→ Stored data:
##############################

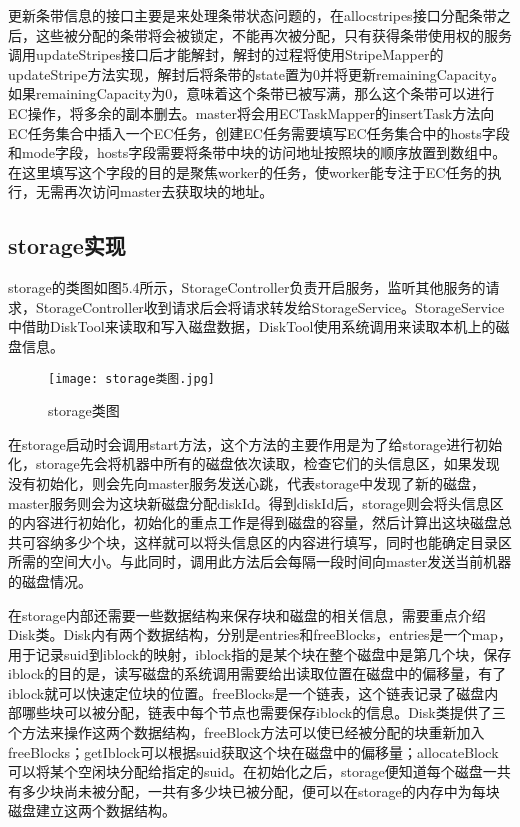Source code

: 更新条带信息的接口主要是来处理条带状态问题的，在allocstripes接口分配条带之后，这些被分配的条带将会被锁定，不能再次被分配，只有获得条带使用权的服务调用updateStripes接口后才能解封，解封的过程将使用StripeMapper的updateStripe方法实现，解封后将条带的state置为0并将更新remainingCapacity。如果remainingCapacity为0，意味着这个条带已被写满，那么这个条带可以进行EC操作，将多余的副本删去。master将会用ECTaskMapper的insertTask方法向EC任务集合中插入一个EC任务，创建EC任务需要填写EC任务集合中的hosts字段和mode字段，hosts字段需要将条带中块的访问地址按照块的顺序放置到数组中。在这里填写这个字段的目的是聚焦worker的任务，使worker能专注于EC任务的执行，无需再次访问master去获取块的地址。

\subsection{storage实现}%
storage的类图如图5.4所示，StorageController负责开启服务，监听其他服务的请求，StorageController收到请求后会将请求转发给StorageService。StorageService中借助DiskTool来读取和写入磁盘数据，DiskTool使用系统调用来读取本机上的磁盘信息。

\begin{figure}
  \centering
  \texttt{[image: storage类图.jpg]}
  \caption{storage类图}
\end{figure}


在storage启动时会调用start方法，这个方法的主要作用是为了给storage进行初始化，storage先会将机器中所有的磁盘依次读取，检查它们的头信息区，如果发现没有初始化，则会先向master服务发送心跳，代表storage中发现了新的磁盘，master服务则会为这块新磁盘分配diskId。得到diskId后，storage则会将头信息区的内容进行初始化，初始化的重点工作是得到磁盘的容量，然后计算出这块磁盘总共可容纳多少个块，这样就可以将头信息区的内容进行填写，同时也能确定目录区所需的空间大小。与此同时，调用此方法后会每隔一段时间向master发送当前机器的磁盘情况。

在storage内部还需要一些数据结构来保存块和磁盘的相关信息，需要重点介绍Disk类。Disk内有两个数据结构，分别是entries和freeBlocks，entries是一个map，用于记录suid到iblock的映射，iblock指的是某个块在整个磁盘中是第几个块，保存iblock的目的是，读写磁盘的系统调用需要给出读取位置在磁盘中的偏移量，有了iblock就可以快速定位块的位置。freeBlocks是一个链表，这个链表记录了磁盘内部哪些块可以被分配，链表中每个节点也需要保存iblock的信息。Disk类提供了三个方法来操作这两个数据结构，freeBlock方法可以使已经被分配的块重新加入freeBlocks；getIblock可以根据suid获取这个块在磁盘中的偏移量；allocateBlock可以将某个空闲块分配给指定的suid。在初始化之后，storage便知道每个磁盘一共有多少块尚未被分配，一共有多少块已被分配，便可以在storage的内存中为每块磁盘建立这两个数据结构。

##############################

→ Problem details: All lines of the records above with the word "storage类图" in them are to be copied.

→ Result of the task:
  \texttt{[image: storage类图.jpg]}
  \caption{storage类图}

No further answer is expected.